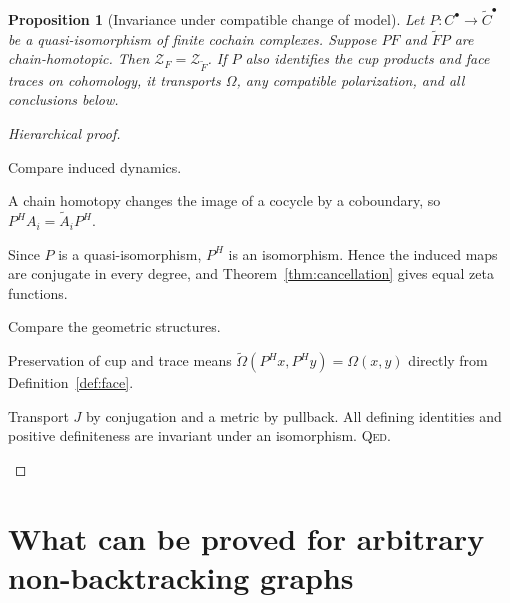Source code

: \documentclass[11pt,a4paper]{article}
\newtheorem{proposition}[definition]{Proposition}
\theoremstyle{remark}\newtheorem{remark}[definition]{Remark}
\newcommand{\QED}{\textsc{Qed}}
\begin{document}
\begin{proposition}[Invariance under compatible change of model]\label{prop:model}
Let $P:C^\bullet\to\widetilde C^\bullet$ be a quasi-isomorphism of finite cochain complexes. Suppose $PF$ and $\widetilde FP$ are chain-homotopic. Then $\mathcal Z_F=\mathcal Z_{\widetilde F}$. If $P$ also identifies the cup products and face traces on cohomology, it transports $\Omega$, any compatible polarization, and all conclusions below.
\end{proposition}
\begin{proof}[Hierarchical proof]
\begin{steps}
\item Compare induced dynamics.
\begin{steps}
\item A chain homotopy changes the image of a cocycle by a coboundary, so $P^HA_i=\widetilde A_iP^H$.
\item Since $P$ is a quasi-isomorphism, $P^H$ is an isomorphism. Hence the induced maps are conjugate in every degree, and Theorem~\ref{thm:cancellation} gives equal zeta functions.
\end{steps}
\item Compare the geometric structures.
\begin{steps}
\item Preservation of cup and trace means $\widetilde\Omega(P^Hx,P^Hy)=\Omega(x,y)$ directly from Definition~\ref{def:face}.
\item Transport $J$ by conjugation and a metric by pullback. All defining identities and positive definiteness are invariant under an isomorphism. \QED.
\end{steps}
\end{steps}
\end{proof}

\section{What can be proved for arbitrary non-backtracking graphs}
\end{document}

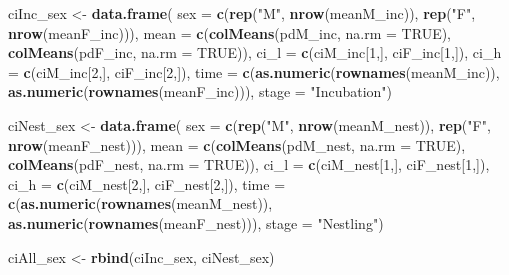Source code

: \documentclass[]{article}
\newenvironment{Shaded}{\begin{snugshade}}{\end{snugshade}}
\newcommand{\DataTypeTok}[1]{\textcolor[rgb]{0.13,0.29,0.53}{#1}}
\newcommand{\DecValTok}[1]{\textcolor[rgb]{0.00,0.00,0.81}{#1}}
\newcommand{\KeywordTok}[1]{\textcolor[rgb]{0.13,0.29,0.53}{\textbf{#1}}}
\newcommand{\NormalTok}[1]{#1}
\newcommand{\OtherTok}[1]{\textcolor[rgb]{0.56,0.35,0.01}{#1}}
\newcommand{\StringTok}[1]{\textcolor[rgb]{0.31,0.60,0.02}{#1}}
\begin{document}
\begin{Shaded}
\begin{Highlighting}[]
\NormalTok{ciInc_sex <-}\StringTok{ }\KeywordTok{data.frame}\NormalTok{(}
    \DataTypeTok{sex =} \KeywordTok{c}\NormalTok{(}\KeywordTok{rep}\NormalTok{(}\StringTok{"M"}\NormalTok{, }\KeywordTok{nrow}\NormalTok{(meanM_inc)), }\KeywordTok{rep}\NormalTok{(}\StringTok{"F"}\NormalTok{, }\KeywordTok{nrow}\NormalTok{(meanF_inc))),}
    \DataTypeTok{mean =} \KeywordTok{c}\NormalTok{(}\KeywordTok{colMeans}\NormalTok{(pdM_inc, }\DataTypeTok{na.rm =} \OtherTok{TRUE}\NormalTok{), }\KeywordTok{colMeans}\NormalTok{(pdF_inc, }\DataTypeTok{na.rm =} \OtherTok{TRUE}\NormalTok{)),}
    \DataTypeTok{ci_l =} \KeywordTok{c}\NormalTok{(ciM_inc[}\DecValTok{1}\NormalTok{,], ciF_inc[}\DecValTok{1}\NormalTok{,]),}
    \DataTypeTok{ci_h =} \KeywordTok{c}\NormalTok{(ciM_inc[}\DecValTok{2}\NormalTok{,], ciF_inc[}\DecValTok{2}\NormalTok{,]),}
    \DataTypeTok{time =} \KeywordTok{c}\NormalTok{(}\KeywordTok{as.numeric}\NormalTok{(}\KeywordTok{rownames}\NormalTok{(meanM_inc)), }\KeywordTok{as.numeric}\NormalTok{(}\KeywordTok{rownames}\NormalTok{(meanF_inc))),}
    \DataTypeTok{stage =} \StringTok{"Incubation"}\NormalTok{)}


\NormalTok{ciNest_sex <-}\StringTok{ }\KeywordTok{data.frame}\NormalTok{(}
    \DataTypeTok{sex =} \KeywordTok{c}\NormalTok{(}\KeywordTok{rep}\NormalTok{(}\StringTok{"M"}\NormalTok{, }\KeywordTok{nrow}\NormalTok{(meanM_nest)), }\KeywordTok{rep}\NormalTok{(}\StringTok{"F"}\NormalTok{, }\KeywordTok{nrow}\NormalTok{(meanF_nest))),}
    \DataTypeTok{mean =} \KeywordTok{c}\NormalTok{(}\KeywordTok{colMeans}\NormalTok{(pdM_nest, }\DataTypeTok{na.rm =} \OtherTok{TRUE}\NormalTok{), }\KeywordTok{colMeans}\NormalTok{(pdF_nest, }\DataTypeTok{na.rm =} \OtherTok{TRUE}\NormalTok{)),}
    \DataTypeTok{ci_l =} \KeywordTok{c}\NormalTok{(ciM_nest[}\DecValTok{1}\NormalTok{,], ciF_nest[}\DecValTok{1}\NormalTok{,]),}
    \DataTypeTok{ci_h =} \KeywordTok{c}\NormalTok{(ciM_nest[}\DecValTok{2}\NormalTok{,], ciF_nest[}\DecValTok{2}\NormalTok{,]),}
    \DataTypeTok{time =} \KeywordTok{c}\NormalTok{(}\KeywordTok{as.numeric}\NormalTok{(}\KeywordTok{rownames}\NormalTok{(meanM_nest)), }\KeywordTok{as.numeric}\NormalTok{(}\KeywordTok{rownames}\NormalTok{(meanF_nest))),}
    \DataTypeTok{stage =} \StringTok{"Nestling"}\NormalTok{)}
    
\NormalTok{ciAll_sex <-}\StringTok{ }\KeywordTok{rbind}\NormalTok{(ciInc_sex, ciNest_sex)}
\end{Highlighting}
\end{Shaded}
\end{document}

◆ ◆ ◆ ◆ ◆

**Your goal**
Copy nothing past the line containing "under compatible change": reproduce every line from the start of the records up to it, skipping pictures.

**Response**
Source code

: \documentclass[11pt,a4paper]{article}
\newtheorem{proposition}[definition]{Proposition}
\theoremstyle{remark}\newtheorem{remark}[definition]{Remark}
\newcommand{\QED}{\textsc{Qed}}
\begin{document}
\begin{proposition}[Invariance under compatible change of model]\label{prop:model}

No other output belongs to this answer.